Source texts of formatted documents
========================
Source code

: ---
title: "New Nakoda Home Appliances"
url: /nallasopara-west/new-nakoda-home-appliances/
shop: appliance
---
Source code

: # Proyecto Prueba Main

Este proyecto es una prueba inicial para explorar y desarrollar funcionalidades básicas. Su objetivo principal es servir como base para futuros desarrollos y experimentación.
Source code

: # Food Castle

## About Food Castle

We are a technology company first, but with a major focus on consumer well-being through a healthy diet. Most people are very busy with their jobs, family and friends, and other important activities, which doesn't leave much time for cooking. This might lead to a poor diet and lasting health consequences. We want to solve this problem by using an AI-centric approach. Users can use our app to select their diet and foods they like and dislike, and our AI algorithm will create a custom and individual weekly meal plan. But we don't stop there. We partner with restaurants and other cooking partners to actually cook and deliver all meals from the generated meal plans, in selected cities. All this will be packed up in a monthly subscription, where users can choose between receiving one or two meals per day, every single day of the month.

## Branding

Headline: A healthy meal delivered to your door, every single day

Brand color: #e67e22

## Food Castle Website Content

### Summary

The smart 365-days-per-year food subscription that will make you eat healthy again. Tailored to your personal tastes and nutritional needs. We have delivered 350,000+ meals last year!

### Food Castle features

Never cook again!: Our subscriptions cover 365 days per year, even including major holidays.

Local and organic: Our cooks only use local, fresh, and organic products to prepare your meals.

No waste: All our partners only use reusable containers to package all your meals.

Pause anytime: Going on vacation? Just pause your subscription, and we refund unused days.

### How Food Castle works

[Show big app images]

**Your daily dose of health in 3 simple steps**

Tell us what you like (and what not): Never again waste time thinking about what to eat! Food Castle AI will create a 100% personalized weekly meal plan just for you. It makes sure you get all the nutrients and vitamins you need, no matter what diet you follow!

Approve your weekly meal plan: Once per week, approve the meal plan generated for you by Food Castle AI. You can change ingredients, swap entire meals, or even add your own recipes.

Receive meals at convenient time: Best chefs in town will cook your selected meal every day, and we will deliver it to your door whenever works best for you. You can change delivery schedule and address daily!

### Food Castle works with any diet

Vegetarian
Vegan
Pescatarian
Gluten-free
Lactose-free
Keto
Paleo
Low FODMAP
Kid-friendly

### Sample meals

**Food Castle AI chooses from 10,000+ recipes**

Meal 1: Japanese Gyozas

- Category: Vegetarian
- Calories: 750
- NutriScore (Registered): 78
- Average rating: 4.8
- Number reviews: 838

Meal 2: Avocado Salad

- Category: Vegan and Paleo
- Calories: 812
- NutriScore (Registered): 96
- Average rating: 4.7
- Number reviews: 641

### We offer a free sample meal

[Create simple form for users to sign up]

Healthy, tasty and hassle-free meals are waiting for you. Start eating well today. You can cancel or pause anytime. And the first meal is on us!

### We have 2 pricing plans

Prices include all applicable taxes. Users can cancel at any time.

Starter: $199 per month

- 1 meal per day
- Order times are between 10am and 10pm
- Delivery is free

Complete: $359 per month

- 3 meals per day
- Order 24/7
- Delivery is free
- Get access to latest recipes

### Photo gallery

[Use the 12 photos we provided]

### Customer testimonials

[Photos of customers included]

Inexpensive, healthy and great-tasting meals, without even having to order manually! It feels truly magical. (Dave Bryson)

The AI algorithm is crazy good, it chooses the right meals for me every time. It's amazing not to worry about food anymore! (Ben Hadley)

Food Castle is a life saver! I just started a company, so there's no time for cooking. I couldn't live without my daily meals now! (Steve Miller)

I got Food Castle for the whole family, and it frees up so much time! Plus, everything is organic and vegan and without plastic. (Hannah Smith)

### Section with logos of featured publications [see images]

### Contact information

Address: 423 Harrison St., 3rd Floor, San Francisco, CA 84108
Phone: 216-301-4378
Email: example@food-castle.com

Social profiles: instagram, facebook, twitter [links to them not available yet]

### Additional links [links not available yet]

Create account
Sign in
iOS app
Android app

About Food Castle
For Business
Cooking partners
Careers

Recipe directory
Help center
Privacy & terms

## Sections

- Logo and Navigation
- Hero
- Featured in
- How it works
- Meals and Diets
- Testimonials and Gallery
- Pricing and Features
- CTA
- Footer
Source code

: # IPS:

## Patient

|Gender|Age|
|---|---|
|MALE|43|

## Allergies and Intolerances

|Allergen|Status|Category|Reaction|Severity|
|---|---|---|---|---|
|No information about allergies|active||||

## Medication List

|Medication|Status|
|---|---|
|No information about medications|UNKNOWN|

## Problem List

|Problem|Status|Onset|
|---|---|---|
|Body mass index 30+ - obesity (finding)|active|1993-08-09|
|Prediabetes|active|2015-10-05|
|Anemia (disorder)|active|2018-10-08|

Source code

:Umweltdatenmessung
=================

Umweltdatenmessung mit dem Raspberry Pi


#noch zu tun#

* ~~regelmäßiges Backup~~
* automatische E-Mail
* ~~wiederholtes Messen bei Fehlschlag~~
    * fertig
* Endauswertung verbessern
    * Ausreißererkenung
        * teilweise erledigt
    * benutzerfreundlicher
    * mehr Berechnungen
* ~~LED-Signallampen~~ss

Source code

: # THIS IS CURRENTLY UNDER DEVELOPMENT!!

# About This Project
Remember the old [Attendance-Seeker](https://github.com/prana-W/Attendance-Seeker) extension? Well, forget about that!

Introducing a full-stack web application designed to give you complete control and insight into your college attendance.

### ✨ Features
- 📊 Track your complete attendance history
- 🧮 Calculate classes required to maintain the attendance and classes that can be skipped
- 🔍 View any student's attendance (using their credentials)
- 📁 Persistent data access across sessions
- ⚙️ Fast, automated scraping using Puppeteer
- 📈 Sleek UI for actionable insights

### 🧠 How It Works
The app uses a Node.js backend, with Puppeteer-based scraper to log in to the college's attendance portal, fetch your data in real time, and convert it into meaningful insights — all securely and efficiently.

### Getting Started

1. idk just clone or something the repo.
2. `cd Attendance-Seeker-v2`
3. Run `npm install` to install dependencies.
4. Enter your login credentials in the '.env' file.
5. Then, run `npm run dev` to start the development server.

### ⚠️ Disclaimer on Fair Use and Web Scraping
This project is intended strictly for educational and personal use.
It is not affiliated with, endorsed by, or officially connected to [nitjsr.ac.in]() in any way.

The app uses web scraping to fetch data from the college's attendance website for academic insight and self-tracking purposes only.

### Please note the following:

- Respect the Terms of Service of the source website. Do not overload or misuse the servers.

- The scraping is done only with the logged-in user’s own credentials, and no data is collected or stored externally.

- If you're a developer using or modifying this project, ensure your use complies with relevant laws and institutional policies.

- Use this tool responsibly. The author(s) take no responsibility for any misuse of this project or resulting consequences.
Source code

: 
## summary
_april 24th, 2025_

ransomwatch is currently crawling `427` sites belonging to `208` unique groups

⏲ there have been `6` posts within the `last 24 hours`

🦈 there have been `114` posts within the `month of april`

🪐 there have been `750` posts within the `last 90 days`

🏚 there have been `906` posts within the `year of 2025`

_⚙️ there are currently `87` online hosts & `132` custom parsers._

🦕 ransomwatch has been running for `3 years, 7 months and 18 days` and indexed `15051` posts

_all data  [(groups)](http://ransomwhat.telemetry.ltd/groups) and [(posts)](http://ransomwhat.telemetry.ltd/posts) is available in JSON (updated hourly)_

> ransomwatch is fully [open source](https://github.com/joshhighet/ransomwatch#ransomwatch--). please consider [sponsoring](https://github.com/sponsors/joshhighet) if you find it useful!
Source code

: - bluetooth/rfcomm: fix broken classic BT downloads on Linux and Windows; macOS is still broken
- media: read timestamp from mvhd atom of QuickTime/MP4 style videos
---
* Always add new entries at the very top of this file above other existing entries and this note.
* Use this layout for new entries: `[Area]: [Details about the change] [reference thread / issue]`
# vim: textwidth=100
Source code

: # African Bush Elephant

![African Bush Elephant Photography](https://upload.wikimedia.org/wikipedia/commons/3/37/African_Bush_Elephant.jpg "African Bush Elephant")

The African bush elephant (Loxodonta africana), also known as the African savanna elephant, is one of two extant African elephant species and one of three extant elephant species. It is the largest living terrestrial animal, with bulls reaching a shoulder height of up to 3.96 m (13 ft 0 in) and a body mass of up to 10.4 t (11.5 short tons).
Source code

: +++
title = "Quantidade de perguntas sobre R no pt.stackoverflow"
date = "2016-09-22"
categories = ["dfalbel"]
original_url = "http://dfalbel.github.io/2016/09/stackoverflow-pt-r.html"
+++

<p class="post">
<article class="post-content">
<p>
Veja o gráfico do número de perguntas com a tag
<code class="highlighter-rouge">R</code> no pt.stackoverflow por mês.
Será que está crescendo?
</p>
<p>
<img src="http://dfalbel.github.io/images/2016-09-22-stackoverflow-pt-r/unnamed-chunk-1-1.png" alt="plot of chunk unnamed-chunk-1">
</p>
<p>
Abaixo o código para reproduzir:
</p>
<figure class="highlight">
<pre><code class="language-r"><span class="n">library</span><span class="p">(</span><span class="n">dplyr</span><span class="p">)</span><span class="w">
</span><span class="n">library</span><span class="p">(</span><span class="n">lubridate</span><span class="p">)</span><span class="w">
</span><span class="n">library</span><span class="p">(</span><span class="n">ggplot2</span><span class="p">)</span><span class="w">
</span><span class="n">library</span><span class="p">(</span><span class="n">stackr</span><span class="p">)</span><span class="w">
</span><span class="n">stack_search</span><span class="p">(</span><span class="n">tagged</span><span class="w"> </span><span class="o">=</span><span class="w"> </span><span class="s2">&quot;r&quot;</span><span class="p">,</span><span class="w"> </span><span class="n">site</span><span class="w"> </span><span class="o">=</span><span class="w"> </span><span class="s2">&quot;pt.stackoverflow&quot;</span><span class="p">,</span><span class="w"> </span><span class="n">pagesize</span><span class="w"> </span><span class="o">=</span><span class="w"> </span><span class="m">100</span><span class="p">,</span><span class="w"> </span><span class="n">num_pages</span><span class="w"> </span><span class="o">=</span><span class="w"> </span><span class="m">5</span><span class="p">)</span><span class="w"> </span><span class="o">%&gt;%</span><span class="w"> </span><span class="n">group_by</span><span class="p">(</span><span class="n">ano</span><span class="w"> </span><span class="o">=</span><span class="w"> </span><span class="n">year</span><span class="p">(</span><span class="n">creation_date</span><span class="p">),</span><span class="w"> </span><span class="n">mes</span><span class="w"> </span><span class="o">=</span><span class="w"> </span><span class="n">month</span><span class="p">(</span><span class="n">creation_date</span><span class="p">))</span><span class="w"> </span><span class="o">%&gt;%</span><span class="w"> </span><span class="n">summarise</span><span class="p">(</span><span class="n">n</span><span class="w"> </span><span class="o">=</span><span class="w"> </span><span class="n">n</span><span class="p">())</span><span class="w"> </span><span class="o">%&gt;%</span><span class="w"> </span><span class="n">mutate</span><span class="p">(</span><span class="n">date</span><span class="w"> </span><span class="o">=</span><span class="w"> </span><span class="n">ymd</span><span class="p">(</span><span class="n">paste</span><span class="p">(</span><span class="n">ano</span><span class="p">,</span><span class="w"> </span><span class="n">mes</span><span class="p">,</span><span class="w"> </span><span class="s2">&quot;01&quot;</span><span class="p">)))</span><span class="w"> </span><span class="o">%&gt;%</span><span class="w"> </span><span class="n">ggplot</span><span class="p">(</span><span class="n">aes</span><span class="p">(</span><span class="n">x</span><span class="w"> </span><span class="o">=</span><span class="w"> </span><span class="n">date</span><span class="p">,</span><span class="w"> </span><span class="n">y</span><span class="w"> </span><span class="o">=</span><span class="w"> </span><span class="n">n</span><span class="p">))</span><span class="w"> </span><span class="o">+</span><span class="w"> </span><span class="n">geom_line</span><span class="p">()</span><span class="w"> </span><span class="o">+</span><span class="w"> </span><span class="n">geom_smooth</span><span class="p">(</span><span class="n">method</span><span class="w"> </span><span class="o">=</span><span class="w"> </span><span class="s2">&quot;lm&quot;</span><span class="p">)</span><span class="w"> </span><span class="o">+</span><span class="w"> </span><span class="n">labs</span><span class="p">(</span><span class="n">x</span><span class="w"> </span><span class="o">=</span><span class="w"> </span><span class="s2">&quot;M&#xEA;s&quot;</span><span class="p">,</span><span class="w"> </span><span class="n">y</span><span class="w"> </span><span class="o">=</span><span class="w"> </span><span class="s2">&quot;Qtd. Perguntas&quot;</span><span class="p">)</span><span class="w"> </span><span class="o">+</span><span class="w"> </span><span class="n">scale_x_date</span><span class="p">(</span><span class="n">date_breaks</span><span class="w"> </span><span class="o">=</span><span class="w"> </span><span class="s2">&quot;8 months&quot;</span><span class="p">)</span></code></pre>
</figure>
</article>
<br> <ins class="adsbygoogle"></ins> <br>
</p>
========================
### About this exercise
Exactly as they stand, please print the lines from the first line of the records above down to the line that includes "## About Food Castle", both of those included and no others.

### Task output
Source code

: ---
title: "New Nakoda Home Appliances"
url: /nallasopara-west/new-nakoda-home-appliances/
shop: appliance
---
Source code

: # Proyecto Prueba Main

Este proyecto es una prueba inicial para explorar y desarrollar funcionalidades básicas. Su objetivo principal es servir como base para futuros desarrollos y experimentación.
Source code

: # Food Castle

## About Food Castle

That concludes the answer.